#### Exercise directions
Copy the data that follows, character for character, minus the pictures.
....................
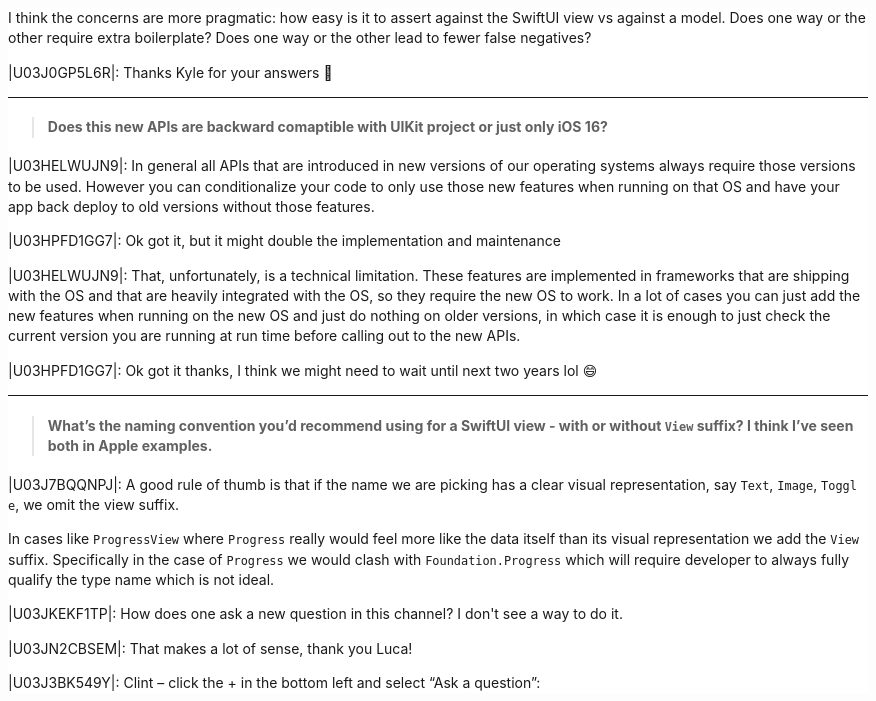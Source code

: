 I think the concerns are more pragmatic: how easy is it to assert against the SwiftUI view vs against a model. Does one way or the other require extra boilerplate? Does one way or the other lead to fewer false negatives?

|U03J0GP5L6R|:
Thanks Kyle for your answers :raised_hands:

--- 
> ####  Does this new APIs are backward comaptible with UIKit project or just only iOS 16?


|U03HELWUJN9|:
In general all APIs that are introduced in new versions of our operating systems always require those versions to be used. However you can conditionalize your code to only use those new features when running on that OS and have your app back deploy to old versions without those features.

|U03HPFD1GG7|:
Ok got it, but it might double the implementation and maintenance

|U03HELWUJN9|:
That, unfortunately, is a technical limitation. These features are implemented in frameworks that are shipping with the OS and that are heavily integrated with the OS, so they require the new OS to work. In a lot of cases you can just add the new features when running on the new OS and just do nothing on older versions, in which case it is enough to just check the current version you are running at run time before calling out to the new APIs.

|U03HPFD1GG7|:
Ok got it thanks, I think we might need to wait until next two years lol :smile:

--- 
> ####  What’s the naming convention you’d recommend using for a SwiftUI view - with or without `View` suffix? I think I’ve seen both in Apple examples.


|U03J7BQQNPJ|:
A good rule of thumb is that if the name we are picking has a clear visual representation, say `Text`, `Image`, `Toggle`, we omit the view suffix.

In cases like `ProgressView` where `Progress` really would feel more like the data itself than its visual representation we add the `View` suffix. Specifically in the case of `Progress` we would clash with `Foundation.Progress` which will require developer to always fully qualify the type name which is not ideal.

|U03JKEKF1TP|:
How does one ask a new question in this channel? I don't see a way to do it.

|U03JN2CBSEM|:
That makes a lot of sense, thank you Luca!

|U03J3BK549Y|:
Clint – click the + in the bottom left and select “Ask a question”:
....................
#### Exercise answer
Source code

: I think the concerns are more pragmatic: how easy is it to assert against the SwiftUI view vs against a model. Does one way or the other require extra boilerplate? Does one way or the other lead to fewer false negatives?

|U03J0GP5L6R|:
Thanks Kyle for your answers :raised_hands:

--- 
> ####  Does this new APIs are backward comaptible with UIKit project or just only iOS 16?


|U03HELWUJN9|:
In general all APIs that are introduced in new versions of our operating systems always require those versions to be used. However you can conditionalize your code to only use those new features when running on that OS and have your app back deploy to old versions without those features.

|U03HPFD1GG7|:
Ok got it, but it might double the implementation and maintenance

|U03HELWUJN9|:
That, unfortunately, is a technical limitation. These features are implemented in frameworks that are shipping with the OS and that are heavily integrated with the OS, so they require the new OS to work. In a lot of cases you can just add the new features when running on the new OS and just do nothing on older versions, in which case it is enough to just check the current version you are running at run time before calling out to the new APIs.

|U03HPFD1GG7|:
Ok got it thanks, I think we might need to wait until next two years lol :smile:

--- 
> ####  What’s the naming convention you’d recommend using for a SwiftUI view - with or without `View` suffix? I think I’ve seen both in Apple examples.


|U03J7BQQNPJ|:
A good rule of thumb is that if the name we are picking has a clear visual representation, say `Text`, `Image`, `Toggle`, we omit the view suffix.

In cases like `ProgressView` where `Progress` really would feel more like the data itself than its visual representation we add the `View` suffix. Specifically in the case of `Progress` we would clash with `Foundation.Progress` which will require developer to always fully qualify the type name which is not ideal.

|U03JKEKF1TP|:
How does one ask a new question in this channel? I don't see a way to do it.

|U03JN2CBSEM|:
That makes a lot of sense, thank you Luca!

|U03J3BK549Y|:
Clint – click the + in the bottom left and select “Ask a question”:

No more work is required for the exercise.